Can't wait to return to the Mt. Hood area. What an awesome spectacle of a mountain. This shot was taken right at the end of the day with a just a bit of evening light. 




Domineering by Majeed Badizadegan (Rotanimod), on Flickr


----------



## sidigirl (Mar 22, 2013)

I like the contrast and shading in this photo. 

I can't get enough of the mountain. 

I was wishing I wasn't late to work the other day. There were clouds and a diffuse sun rising over Mt. Hood the other day that was just spectacular.


----------



## tevo (Mar 22, 2013)

Nice composition, beautiful mountain.


----------



## ceeboy14 (Mar 22, 2013)

Picky as it might seem, I'd clone out that oncoming car so all of my eye could follow that road up to the mountain.


----------



## Sw1tchFX (Mar 22, 2013)

That's not Hwy 35 is it?


----------



## TMC (Mar 22, 2013)

ceeboy14 said:


> Picky as it might seem, I'd clone out that oncoming car so all of my eye could follow that road up to the mountain.



Whats your eye doing in the wrong lane??   ;-)

Beautiful pic by the way.  Jealous I don't live close.


----------



## timor (Mar 22, 2013)

Very nicely done. Almost Paramount Pictures logo.


----------



## Rick58 (Mar 22, 2013)

Outstanding! CB may have a point with the car and I might even go one step further with the bright rail next to the car, but either way, this is a beautiful image. Very nice.


----------



## ceeboy14 (Mar 22, 2013)

TMC said:


> ceeboy14 said:
> 
> 
> > Picky as it might seem, I'd clone out that oncoming car so all of my eye could follow that road up to the mountain.
> ...



My eye is always in the wrong lane looking for some idiot who might have a line on my lane...keeps one alive. Still, whatever lane, it is a nice shot...I thought at first after reading your note about the lane, the image had been reversed, but then my sensibilities and not driving in the UK came back to where I needed to be.


----------



## eswebster (Mar 22, 2013)

Amazing capture and composition, well done.   


Agree with the car and some of the other distractions in the foreground.  I may not clone them out completely but just burn them a bit to push them out of the image a bit more.  The vertical white tree wrappings or whatever they are stand out on the right side as well.


----------



## amolitor (Mar 22, 2013)

Well done, a pretty bold conception of the mountain that goes well beyond the usual postcard.

I'm with ceeboy on the car, as it stands.

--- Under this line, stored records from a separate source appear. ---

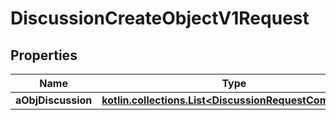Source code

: 
# DiscussionCreateObjectV1Request

## Properties
| Name | Type | Description | Notes |
| ------------ | ------------- | ------------- | ------------- |
| **aObjDiscussion** | [**kotlin.collections.List&lt;DiscussionRequestCompound&gt;**](DiscussionRequestCompound.md) |  |  |



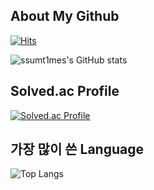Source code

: ## About My Github

[![Hits](https://hits.seeyoufarm.com/api/count/incr/badge.svg?url=https%3A%2F%2Fgithub.com%2Fssumt1mes&count_bg=%232AA0E7&title_bg=%23555555&icon=&icon_color=%23E7E7E7&title=hits&edge_flat=false)](https://hits.seeyoufarm.com)

![ssumt1mes's GitHub stats](https://github-readme-stats.vercel.app/api?username=ssumt1mes&show_icons=true&theme=tokyonight)

## Solved.ac Profile

[![Solved.ac Profile](http://mazassumnida.wtf/api/generate_badge?boj=ssumt1mes)](https://solved.ac/ssumt1mes)

## 가장 많이 쓴 Language

![Top Langs](https://github-readme-stats.vercel.app/api/top-langs/?username=ssumt1mes&layout=compact&theme=dark)
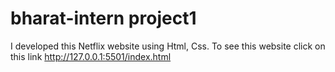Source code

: # bharat-intern project1
I developed this Netflix website using Html, Css. To see this website click on this link http://127.0.0.1:5501/index.html
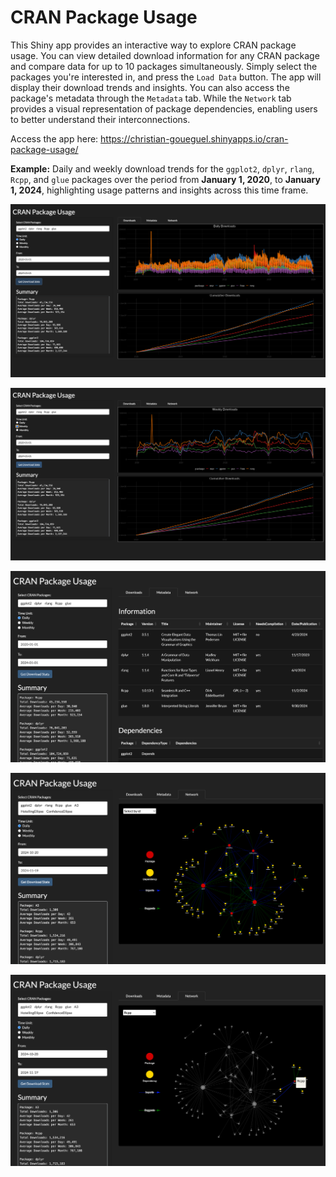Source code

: # CRAN Package Usage

<!-- badges: start -->

<!-- badges: end -->

This Shiny app provides an interactive way to explore CRAN package
usage. You can view detailed download information for any CRAN
package and compare data for up to 10 packages simultaneously. Simply
select the packages you're interested in, and press the
`Load Data` button. The app will display their download trends
and insights. You can also access the package's metadata through the `Metadata` 
tab. While the `Network` tab provides a visual representation of package dependencies, 
enabling users to better understand their interconnections.

Access the app here:
<https://christian-goueguel.shinyapps.io/cran-package-usage/>

**Example:** Daily and weekly download trends for the `ggplot2`, `dplyr`, `rlang`, `Rcpp`, and `glue` packages
over the period from **January 1, 2020**, to **January 1, 2024**,
highlighting usage patterns and insights across this time frame.

![](Images/app_image.png)

![](Images/app_image2.png)

![](Images/app_image3.png)

![](Images/app_image4.png)

![](Images/app_image5.png)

I've seen a couple of other interesting photos recently that place beautiful landscape with a highway, creating a sort of Americana thing (and this example can stand easily with the best of them I have seen) so there's some sort of cosmic confluence going on, or maybe I am just suddenly noticing them. Anyways. Something that has worked well is to be very conscious of the cars, and try to place them well. I think if the car had been closer it might have really added to the shot. A shot from, say, 10 seconds later.


----------



## TiltShift (Mar 22, 2013)

Wow, what a place!


----------



## Majeed Badizadegan (Mar 22, 2013)

Thanks everyone for the thoughtful suggestions.  I've taken them into consideration and applied them to this edit:




Domineering by Majeed Badizadegan (Rotanimod), on Flickr


----------



## Rick58 (Mar 22, 2013)

Nice! Now do you think you could photoshop in a set of car headlights to break up the foreground a little


----------



## Steve5D (Mar 22, 2013)

I need to get back out there. My weekends are comprised of Sunday and Monday. These last few Sundays have had me out at Portland Int'l Raceway, and Mondays have been rainy...


----------



## Majeed Badizadegan (Mar 22, 2013)

Rick58 said:


> Nice! Now do you think you could photoshop in a set of car headlights to break up the foreground a little



Only if the foreground car is the Batmobile...  



Steve5D said:


> I need to get back out there. My weekends are comprised of Sunday and Monday. These last few Sundays have had me out at Portland Int'l Raceway, and Mondays have been rainy...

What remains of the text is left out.